* [Your objective]
Please show all lines of the records that include "Noncompartmental".

[Stored data]
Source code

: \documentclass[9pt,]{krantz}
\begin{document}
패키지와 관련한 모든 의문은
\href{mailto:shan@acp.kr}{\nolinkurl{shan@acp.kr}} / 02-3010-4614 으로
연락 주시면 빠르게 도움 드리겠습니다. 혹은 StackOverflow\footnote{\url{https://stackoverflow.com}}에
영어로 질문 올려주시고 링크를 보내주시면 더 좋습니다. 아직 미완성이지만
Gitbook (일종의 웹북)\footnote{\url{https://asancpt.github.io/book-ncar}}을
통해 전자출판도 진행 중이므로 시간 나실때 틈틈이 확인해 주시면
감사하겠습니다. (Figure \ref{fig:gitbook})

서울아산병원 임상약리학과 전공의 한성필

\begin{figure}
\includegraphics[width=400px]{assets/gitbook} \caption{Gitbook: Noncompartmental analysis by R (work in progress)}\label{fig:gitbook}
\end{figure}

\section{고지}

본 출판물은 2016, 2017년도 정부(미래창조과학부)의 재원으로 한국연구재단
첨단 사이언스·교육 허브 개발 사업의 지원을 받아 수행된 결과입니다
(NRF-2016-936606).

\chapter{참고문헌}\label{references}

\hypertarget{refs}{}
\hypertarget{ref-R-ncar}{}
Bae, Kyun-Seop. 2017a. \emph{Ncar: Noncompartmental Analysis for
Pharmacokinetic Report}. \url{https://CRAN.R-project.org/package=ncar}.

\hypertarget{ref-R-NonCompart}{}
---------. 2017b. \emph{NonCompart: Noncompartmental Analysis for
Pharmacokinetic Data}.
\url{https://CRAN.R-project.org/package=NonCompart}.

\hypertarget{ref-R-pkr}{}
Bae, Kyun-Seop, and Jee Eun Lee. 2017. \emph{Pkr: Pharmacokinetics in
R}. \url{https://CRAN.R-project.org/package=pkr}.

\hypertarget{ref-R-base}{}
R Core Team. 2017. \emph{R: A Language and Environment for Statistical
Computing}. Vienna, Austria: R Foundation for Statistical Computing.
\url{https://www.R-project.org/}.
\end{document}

--

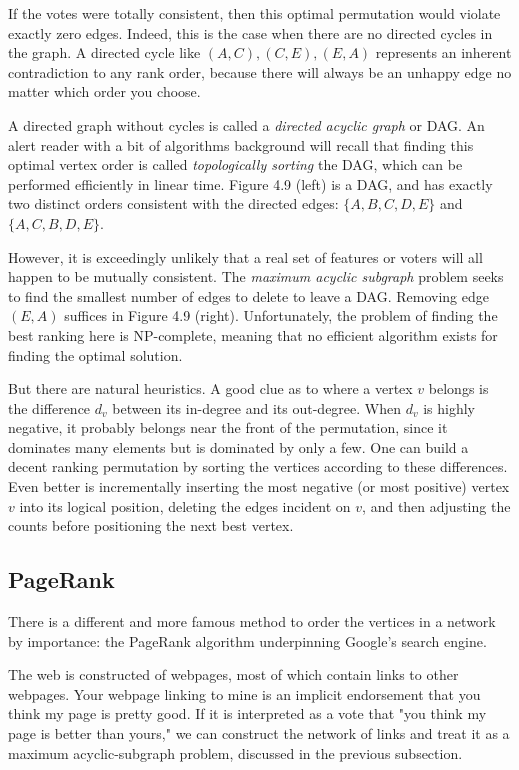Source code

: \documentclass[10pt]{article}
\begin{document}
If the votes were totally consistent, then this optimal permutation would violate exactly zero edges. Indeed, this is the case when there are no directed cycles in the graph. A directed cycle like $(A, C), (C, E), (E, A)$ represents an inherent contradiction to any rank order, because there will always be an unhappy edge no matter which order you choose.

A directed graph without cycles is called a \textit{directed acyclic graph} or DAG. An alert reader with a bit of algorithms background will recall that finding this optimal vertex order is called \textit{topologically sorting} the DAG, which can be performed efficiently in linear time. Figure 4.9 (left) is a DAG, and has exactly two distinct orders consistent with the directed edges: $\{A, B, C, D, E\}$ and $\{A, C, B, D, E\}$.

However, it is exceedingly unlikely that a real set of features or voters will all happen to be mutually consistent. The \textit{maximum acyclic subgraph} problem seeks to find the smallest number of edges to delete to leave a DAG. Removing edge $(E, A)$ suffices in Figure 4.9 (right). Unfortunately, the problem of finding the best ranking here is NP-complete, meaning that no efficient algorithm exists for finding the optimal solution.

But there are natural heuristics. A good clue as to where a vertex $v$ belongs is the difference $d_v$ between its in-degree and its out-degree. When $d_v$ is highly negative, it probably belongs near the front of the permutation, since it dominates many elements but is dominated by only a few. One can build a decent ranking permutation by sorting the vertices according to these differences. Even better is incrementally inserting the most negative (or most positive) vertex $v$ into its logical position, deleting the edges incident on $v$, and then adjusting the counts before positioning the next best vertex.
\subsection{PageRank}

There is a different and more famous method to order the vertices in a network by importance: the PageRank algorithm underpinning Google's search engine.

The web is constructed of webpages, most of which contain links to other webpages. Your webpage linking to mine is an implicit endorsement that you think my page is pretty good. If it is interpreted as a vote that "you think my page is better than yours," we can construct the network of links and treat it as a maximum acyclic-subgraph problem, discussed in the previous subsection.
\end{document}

...

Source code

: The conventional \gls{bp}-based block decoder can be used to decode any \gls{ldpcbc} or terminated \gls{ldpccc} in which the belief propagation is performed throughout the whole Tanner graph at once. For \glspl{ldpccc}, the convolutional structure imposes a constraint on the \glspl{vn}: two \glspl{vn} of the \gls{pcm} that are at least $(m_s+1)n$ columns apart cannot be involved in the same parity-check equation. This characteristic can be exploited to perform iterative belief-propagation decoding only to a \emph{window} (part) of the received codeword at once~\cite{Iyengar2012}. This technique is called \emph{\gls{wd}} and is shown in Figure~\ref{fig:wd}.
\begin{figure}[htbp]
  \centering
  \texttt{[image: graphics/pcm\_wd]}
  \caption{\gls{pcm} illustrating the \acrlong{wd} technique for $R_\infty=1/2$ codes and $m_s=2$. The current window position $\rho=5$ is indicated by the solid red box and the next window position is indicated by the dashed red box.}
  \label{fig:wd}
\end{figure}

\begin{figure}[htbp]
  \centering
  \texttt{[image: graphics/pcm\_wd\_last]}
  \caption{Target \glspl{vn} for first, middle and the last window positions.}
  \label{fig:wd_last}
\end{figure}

* [Response]
\includegraphics[width=400px]{assets/gitbook} \caption{Gitbook: Noncompartmental analysis by R (work in progress)}\label{fig:gitbook}
Bae, Kyun-Seop. 2017a. \emph{Ncar: Noncompartmental Analysis for
---------. 2017b. \emph{NonCompart: Noncompartmental Analysis for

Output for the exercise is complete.